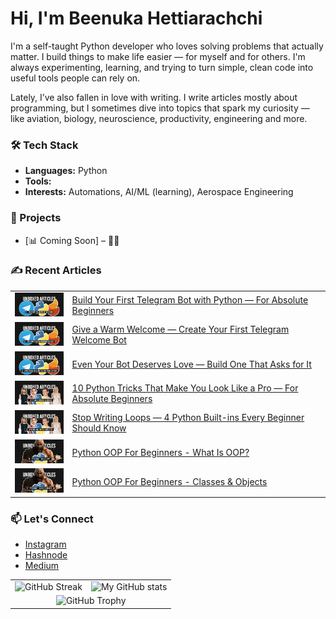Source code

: # Hi, I'm Beenuka Hettiarachchi 


I'm a self-taught Python developer who loves solving problems that actually matter. I build things to make life easier — for myself and for others. I'm always experimenting, learning, and trying to turn simple, clean code into useful tools people can rely on.

Lately, I’ve also fallen in love with writing. I write articles mostly about programming, but I sometimes dive into topics that spark my curiosity — like aviation, biology, neuroscience, productivity, engineering and more.


### 🛠 Tech Stack
- **Languages:** Python
- **Tools:** 
- **Interests:** Automations, AI/ML (learning), Aerospace Engineering



### 📌 Projects  
- [📊 Coming Soon] – 🤫🤐
<!--
---

### 🧠 Currently Learning
- -->



### ✍️ Recent Articles
<!--
- [Build Your First Telegram Bot with Python — For Absolute Beginners](https://beenuka.hashnode.dev/build-telegram-bot-python)
- [Give a Warm Welcome — Create Your First Telegram Welcome Bot](https://beenuka.hashnode.dev/python-telegram-welcome-bot)-->

<table>
  <tr>
    <td>
      <img src='src/cover-01.jpg' width='100px' alt='Cover 01' href='https://beenuka.hashnode.dev/build-telegram-bot-python'>
    </td>
    <td>
      <a href='https://beenuka.hashnode.dev/build-telegram-bot-python'>
      Build Your First Telegram Bot with Python — For Absolute Beginners
      </a>
    </td>
  </tr>
    <tr>
    <td>
      <img src='src/cover-02.jpg' width='100px' alt='Cover 02' href='https://beenuka.hashnode.dev/python-telegram-welcome-bot'>
    </td>
    <td>
      <a href='https://beenuka.hashnode.dev/python-telegram-welcome-bot'>
      Give a Warm Welcome — Create Your First Telegram Welcome Bot
      </a>
    </td>
  </tr>
  </tr>
    <tr>
    <td>
      <img src='src/cover-03.jpg' width='100px' alt='Cover 03' href='https://beenuka.hashnode.dev/python-telegram-welcome-bot'>
    </td>
    <td>
      <a href='https://beenuka.hashnode.dev/inline-keyboard-telegram-bot-pyrogram'>
      Even Your Bot Deserves Love — Build One That Asks for It
      </a>
    </td>
  </tr>
    </tr>
    <tr>
    <td>
      <img src='src/cover-04.jpg' width='100px' alt='Cover 03' href='https://beenuka.hashnode.dev/10-python-tricks-for-beginners'>
    </td>
    <td>
      <a href='https://beenuka.hashnode.dev/10-python-tricks-for-beginners'>
      10 Python Tricks That Make You Look Like a Pro — For Absolute Beginners
      </a>
    </td>
  </tr>
      <tr>
    <td>
      <img src='src/cover-05.jpg' width='100px' alt='Cover 03' href='https://beenuka.hashnode.dev/python-builtins-for-beginners'>
    </td>
    <td>
      <a href='https://beenuka.hashnode.dev/python-builtins-for-beginners'>
      Stop Writing Loops — 4 Python Built-ins Every Beginner Should Know
      </a>
    </td>
  </tr>
        <tr>
    <td>
      <img src='src/cover-06.jpg' width='100px' alt='Cover 03' href='https://beenuka.hashnode.dev/what-is-python-oop'>
    </td>
    <td>
      <a href='https://beenuka.hashnode.dev/what-is-python-oop'>
          Python OOP For Beginners - What Is OOP?
      </a>
    </td>
  </tr>
        <tr>
    <td>
      <img src='src/cover-07.jpg' width='100px' alt='Cover 03' href='https://beenuka.hashnode.dev/python-oop-classes-and-objects'>
    </td>
    <td>
      <a href='https://beenuka.hashnode.dev/python-oop-classes-and-objects'>
      Python OOP For Beginners - Classes & Objects
      </a>
    </td>
  </tr>
</table>


### 📫 Let's Connect
<!-- LinkedIn: [linkedin.com/in/beenuka-hettiarachchi](https://linkedin.com) *(optional)*
- Telegram: [@your_username](https://t.me/your_username)
- Dev Blog: [yourblog.dev](https://yourblog.dev) *(if available)*
-->
- [Instagram](https://instagram.com/beenuka.hettiarachchi)
- [Hashnode](https://beenuka.hashnode.dev)
- [Medium](https://medium.com/@beenuka.hettiarachchi.net)


<!--

![GitHub Streak](https://streak-stats.demolab.com/?user=beenukahettiarachchi&theme=dark)

![My GitHub stats](https://github-readme-stats.vercel.app/api?username=beenukahettiarachchi&show_icons=True&theme=dark&icon_color=fb8c00&title_color=fb8c00)

-->


<table>
  <tr>
    <td>
      <img src="https://streak-stats.demolab.com/?user=beenukahettiarachchi&theme=dark" alt="GitHub Streak"/>
    </td>
    <td>
      <img src="https://github-readme-stats.vercel.app/api?username=beenukahettiarachchi&show_icons=True&theme=dark&icon_color=fb8c00&title_color=fb8c00" alt="My GitHub stats"/>
    </td>
  </tr>
  <tr>
    <td colspan="2" align="center">
      <img src="https://github-profile-trophy.vercel.app/?username=beenukahettiarachchi" alt="GitHub Trophy"/>
    </td>
  </tr>
</table>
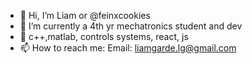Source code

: - 👋 Hi, I’m Liam or @feinxcookies
- 👀 I’m currently a 4th yr mechatronics student and dev 
- 🌱 c++,matlab, controls systems, react, js
- 📫 How to reach me: Email: liamgarde.lg@gmail.com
□ □ □ □ □ □ □
_DESCRIPTION OF THE TASK_
Give the number of lines in the data that contain the string "dark" and nothing more.

_ANSWER SPACE_
4